One frequent and relatively straightforward histological alteration in GI aGVHD is the presence of severe crypt loss. In 2007, Melson et al^[13] also demonstrated that the presence of this alteration, which corresponds to grades III–IV histological changes, was associated with steroid-refractory aGVHD and mortality in a cohort of 23 patients who underwent colonoscopy. To our knowledge, this study was not validated in an independent population, and this was one of the main aims of our study. In our patients, histological alterations were not different that those commonly reported in other studies of GI aGVHD. Using a well-characterized cohort of patients we were able to show that severe crypt loss is associated with higher stool volume and increased diarrhea duration, which are clinical characteristics suggestive of increased severity. Although we did not find an association with response to steroids and mortality, our sample size was not powered to exclude such association.
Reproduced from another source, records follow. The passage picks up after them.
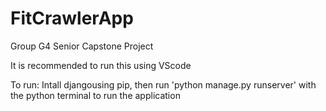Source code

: # FitCrawlerApp
 Group G4 Senior Capstone Project

It is recommended to run this using VScode

To run: Intall djangousing pip, then run 'python manage.py runserver' 
        with the python terminal to run the application
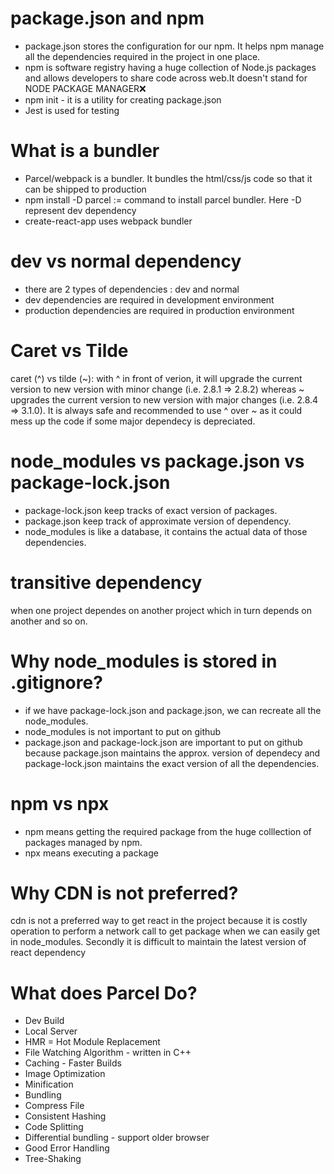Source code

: # package.json and npm
- package.json stores the configuration for our npm. It helps npm manage all the dependencies required in the project in one place.
- npm is software registry having a huge collection of Node.js packages and allows developers to share code across web.It doesn't stand for NODE PACKAGE MANAGER❌
- npm init - it is a utility for creating package.json
- Jest is used for testing

# What is a bundler
- Parcel/webpack is a bundler. It bundles the html/css/js code so that it can be shipped to production
- npm install -D parcel := command to install parcel bundler. Here -D represent dev dependency
- create-react-app uses webpack bundler

# dev vs normal dependency
- there are 2 types of dependencies : dev and normal
- dev dependencies are required in development environment
- production dependencies are required in production environment

# Caret vs Tilde
caret (^) vs tilde (~): with ^ in front of verion, it will upgrade the current version to new version with minor change (i.e. 2.8.1 => 2.8.2) whereas ~ upgrades the current version to new version with major changes (i.e. 2.8.4 => 3.1.0). It is always safe and recommended to use ^ over ~ as it could mess up the code if some major dependecy is depreciated.

# node_modules vs package.json vs package-lock.json
- package-lock.json keep tracks of exact version of packages.
- package.json keep track of approximate version of dependency.
- node_modules is like a database, it contains the actual data of those dependencies.

# transitive dependency
when one project dependes on another project which in turn depends on another and so on. 

# Why node_modules is stored in .gitignore?
- if we have package-lock.json and package.json, we can recreate all the node_modules.
- node_modules is not important to put on github
- package.json and package-lock.json are important to put on github because package.json maintains the approx. version of dependecy and package-lock.json maintains the exact version of all the dependencies. 

# npm vs npx
- npm means getting the required package from the huge colllection of packages managed by npm.
- npx means executing a package

# Why CDN is not preferred?
cdn is not a preferred way to get react in the project because it is costly operation to perform a network call to get package when we can easily get in node_modules. Secondly it is difficult to maintain the latest version of react dependency

# What does Parcel Do?
- Dev Build
- Local Server
- HMR = Hot Module Replacement
- File Watching Algorithm - written in C++
- Caching - Faster Builds 
- Image Optimization
- Minification
- Bundling
- Compress File
- Consistent Hashing
- Code Splitting
- Differential bundling - support older browser
- Good Error Handling
- Tree-Shaking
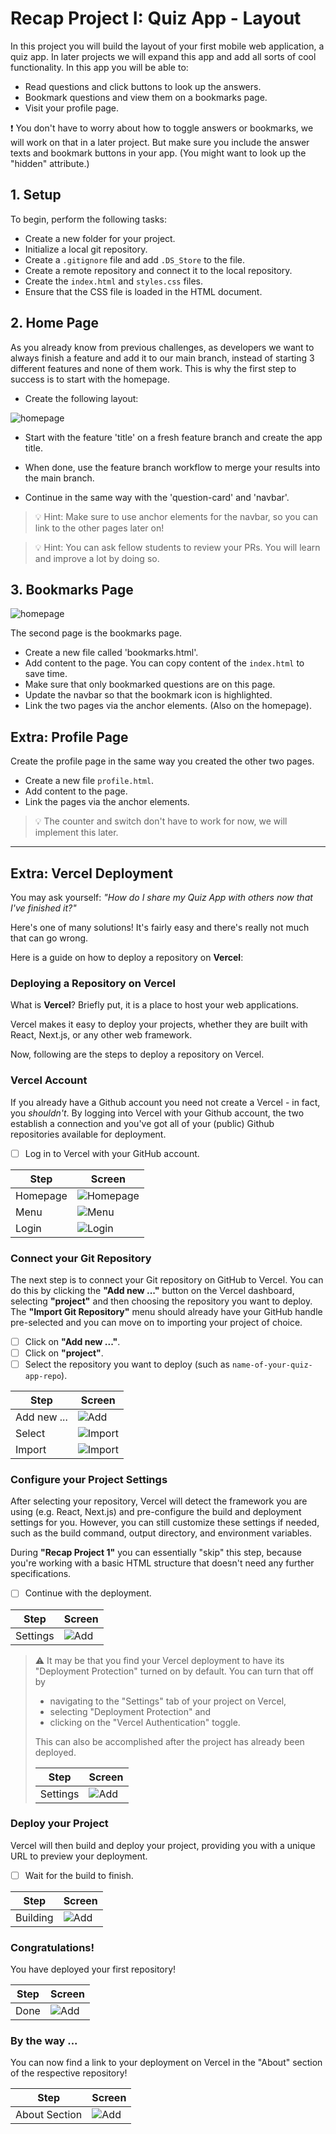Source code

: # Recap Project I: Quiz App - Layout

In this project you will build the layout of your first mobile web application, a quiz app. In later
projects we will expand this app and add all sorts of cool functionality. In this app you will be
able to:

- Read questions and click buttons to look up the answers.
- Bookmark questions and view them on a bookmarks page.
- Visit your profile page.

❗️ You don't have to worry about how to toggle answers or bookmarks, we will work on that in a
later project. But make sure you include the answer texts and bookmark buttons in your app. (You
might want to look up the "hidden" attribute.)

## 1. Setup

To begin, perform the following tasks:

- Create a new folder for your project.
- Initialize a local git repository.
- Create a `.gitignore` file and add `.DS_Store` to the file.
- Create a remote repository and connect it to the local repository.
- Create the `index.html` and `styles.css` files.
- Ensure that the CSS file is loaded in the HTML document.

## 2. Home Page

As you already know from previous challenges, as developers we want to always finish a feature and
add it to our main branch, instead of starting 3 different features and none of them work. This is
why the first step to success is to start with the homepage.

- Create the following layout:

![homepage](assets/homepage.png)

- Start with the feature 'title' on a fresh feature branch and create the app title.

- When done, use the feature branch workflow to merge your results into the main branch.
- Continue in the same way with the 'question-card' and 'navbar'.

> 💡 Hint: Make sure to use anchor elements for the navbar, so you can link to the other pages later
> on!

> 💡 Hint: You can ask fellow students to review your PRs. You will learn and improve a
> lot by doing so.

## 3. Bookmarks Page

![homepage](assets/bookmarkspage.png)

The second page is the bookmarks page.

- Create a new file called 'bookmarks.html'.
- Add content to the page. You can copy content of the `index.html` to save time.
- Make sure that only bookmarked questions are on this page.
- Update the navbar so that the bookmark icon is highlighted.
- Link the two pages via the anchor elements. (Also on the homepage).

## Extra: Profile Page

Create the profile page in the same way you created the other two pages.

- Create a new file `profile.html`.
- Add content to the page.
- Link the pages via the anchor elements.

> 💡 The counter and switch don't have to work for now, we will implement this later.

---

## Extra: Vercel Deployment

You may ask yourself: _"How do I share my Quiz App with others now that I've finished it?"_

Here's one of many solutions! It's fairly easy and there's really not much that can go wrong.

Here is a guide on how to deploy a repository on **Vercel**:

### Deploying a Repository on Vercel

What is **Vercel**? Briefly put, it is a place to host your web applications.

Vercel makes it easy to deploy your projects, whether they are built with React, Next.js, or any other web framework.

Now, following are the steps to deploy a repository on Vercel.

### Vercel Account

If you already have a Github account you need not create a Vercel - in fact, you _shouldn't_. By logging into Vercel with your Github account, the two establish a connection and you've got all of your (public) Github repositories available for deployment.

- [ ] Log in to Vercel with your GitHub account.

| Step     | Screen                            |
| -------- | --------------------------------- |
| Homepage | ![Homepage](./assets/screen1.png) |
| Menu     | ![Menu](./assets/screen3.png)     |
| Login    | ![Login](./assets/screen2.png)    |

### Connect your Git Repository

The next step is to connect your Git repository on GitHub to Vercel. You can do this by clicking the **"Add new ..."** button on the Vercel dashboard, selecting **"project"** and then choosing the repository you want to deploy. The **"Import Git Repository"** menu should already have your GitHub handle pre-selected and you can move on to importing your project of choice.

- [ ] Click on **"Add new ..."**.
- [ ] Click on **"project"**.
- [ ] Select the repository you want to deploy (such as `name-of-your-quiz-app-repo`).

| Step        | Screen                          |
| ----------- | ------------------------------- |
| Add new ... | ![Add](./assets/screen4.png)    |
| Select      | ![Import](./assets/screen5.png) |
| Import      | ![Import](./assets/screen6.png) |

### Configure your Project Settings

After selecting your repository, Vercel will detect the framework you are using (e.g. React, Next.js) and pre-configure the build and deployment settings for you. However, you can still customize these settings if needed, such as the build command, output directory, and environment variables.

During **"Recap Project 1"** you can essentially "skip" this step, because you're working with a basic HTML structure that doesn't need any further specifications.

- [ ] Continue with the deployment.

| Step     | Screen                       |
| -------- | ---------------------------- |
| Settings | ![Add](./assets/screen7.png) |

> ⚠️ It may be that you find your Vercel deployment to have its "Deployment Protection" turned on by default. You can turn that off by
>
> - navigating to the "Settings" tab of your project on Vercel,
> - selecting "Deployment Protection" and
> - clicking on the "Vercel Authentication" toggle.
>
> This can also be accomplished after the project has already been deployed.
>
> | Step     | Screen                        |
> | -------- | ----------------------------- |
> | Settings | ![Add](./assets/screen11.png) |

### Deploy your Project

Vercel will then build and deploy your project, providing you with a unique URL to preview your deployment.

- [ ] Wait for the build to finish.

| Step     | Screen                       |
| -------- | ---------------------------- |
| Building | ![Add](./assets/screen8.png) |

### Congratulations!

You have deployed your first repository!

| Step | Screen                       |
| ---- | ---------------------------- |
| Done | ![Add](./assets/screen9.png) |

### By the way ...

You can now find a link to your deployment on Vercel in the "About" section of the respective repository!

| Step          | Screen                        |
| ------------- | ----------------------------- |
| About Section | ![Add](./assets/screen10.png) |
Our study presents several limitations that need to be acknowledged by the reader. First, it included a low number of patients and used a retrospective design. GI aGVHD is a relatively infrequent condition, and most single center studies that addressed the association between clinical and histological parameters also used a retrospective design and enrolled <100 patients. On the other hand, the fact that our population consisted of a cohort of consecutive patients submitted to allo-HCT under standardized conditions (i.e., same staff, within a relatively short-time span), could be regarded as a strength of our study. A second limitation is one inherent to retrospective studies and refers to the fact that a standardized sample collection protocol was not used, and that endoscopies and pathology analyses were performed by multiple physicians. We tried to minimize the effect of this limitation by performing a histopathological review of all cases. Third, another important limitation was the fact that CMV immunohistochemistry was not performed when these cases were originally evaluated, which limits the evaluation of the effect of CMV infection on our results. Finally, additional clinical characteristics of GI aGVHD such as anorexia, nausea, and vomiting were not systematically described in all medical records. Since severe diarrhea is normally in the end of the severity spectrum of GI aGVHD, we believe that this limitation does not preclude the characterization of aGVHD severity in our population.

In conclusion, we described the most frequent histological alterations in the GI tract in a cohort of consecutive patients with the diagnosis of GI aGVHD, and validated the association between severe crypt loss with GI aGVHD severity in an independent population.

Author contributions

Formal analysis: Luciana Rodrigues de Meirelles, Rita B. Carvalho, Marcos Paulo Colella, Francisco Jose Penteado Aranha, Afonso Celso Vigorito, Erich Vinicius De Paula.

Investigation: Loredana Nilkenes Gomes da Costa, Carolina Costa-Lima, Rita B. Carvalho, Erich Vinicius De Paula.

Methodology: Loredana Nilkenes Gomes da Costa, Carolina Costa-Lima, Afonso Celso Vigorito, Erich Vinicius De Paula.

Project administration: Erich Vinicius De Paula.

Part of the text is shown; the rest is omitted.